# PROVIDED RECORDS:
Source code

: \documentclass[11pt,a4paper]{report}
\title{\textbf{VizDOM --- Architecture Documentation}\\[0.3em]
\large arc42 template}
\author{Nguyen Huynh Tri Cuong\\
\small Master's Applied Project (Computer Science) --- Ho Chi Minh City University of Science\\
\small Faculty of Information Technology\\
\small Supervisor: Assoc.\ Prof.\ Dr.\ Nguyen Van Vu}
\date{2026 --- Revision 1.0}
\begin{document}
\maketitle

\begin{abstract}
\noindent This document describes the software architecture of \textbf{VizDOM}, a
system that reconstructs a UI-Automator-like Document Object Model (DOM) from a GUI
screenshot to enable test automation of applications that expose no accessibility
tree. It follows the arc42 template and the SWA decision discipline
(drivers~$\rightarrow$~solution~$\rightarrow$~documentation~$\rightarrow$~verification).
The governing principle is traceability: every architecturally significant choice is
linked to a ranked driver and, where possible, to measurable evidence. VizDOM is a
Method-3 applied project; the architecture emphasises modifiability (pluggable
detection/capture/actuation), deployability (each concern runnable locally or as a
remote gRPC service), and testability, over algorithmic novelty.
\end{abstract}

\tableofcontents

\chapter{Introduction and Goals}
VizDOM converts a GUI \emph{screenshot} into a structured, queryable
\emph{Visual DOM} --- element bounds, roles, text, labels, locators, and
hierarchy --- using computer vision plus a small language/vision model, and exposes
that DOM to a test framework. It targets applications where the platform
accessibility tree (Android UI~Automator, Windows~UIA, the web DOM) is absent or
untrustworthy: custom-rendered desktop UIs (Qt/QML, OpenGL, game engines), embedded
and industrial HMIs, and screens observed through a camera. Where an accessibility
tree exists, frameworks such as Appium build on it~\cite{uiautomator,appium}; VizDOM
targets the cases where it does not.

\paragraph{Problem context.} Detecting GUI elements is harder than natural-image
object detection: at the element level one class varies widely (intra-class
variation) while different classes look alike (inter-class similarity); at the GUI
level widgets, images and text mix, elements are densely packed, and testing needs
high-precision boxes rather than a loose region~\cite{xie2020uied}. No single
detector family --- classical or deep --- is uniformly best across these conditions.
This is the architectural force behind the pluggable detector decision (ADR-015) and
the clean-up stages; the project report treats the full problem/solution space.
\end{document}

# ABOUT THIS EXERCISE:
The word "detection" appears on some lines of the data above; count those lines and give only the total.

# EXERCISE ANSWER:
2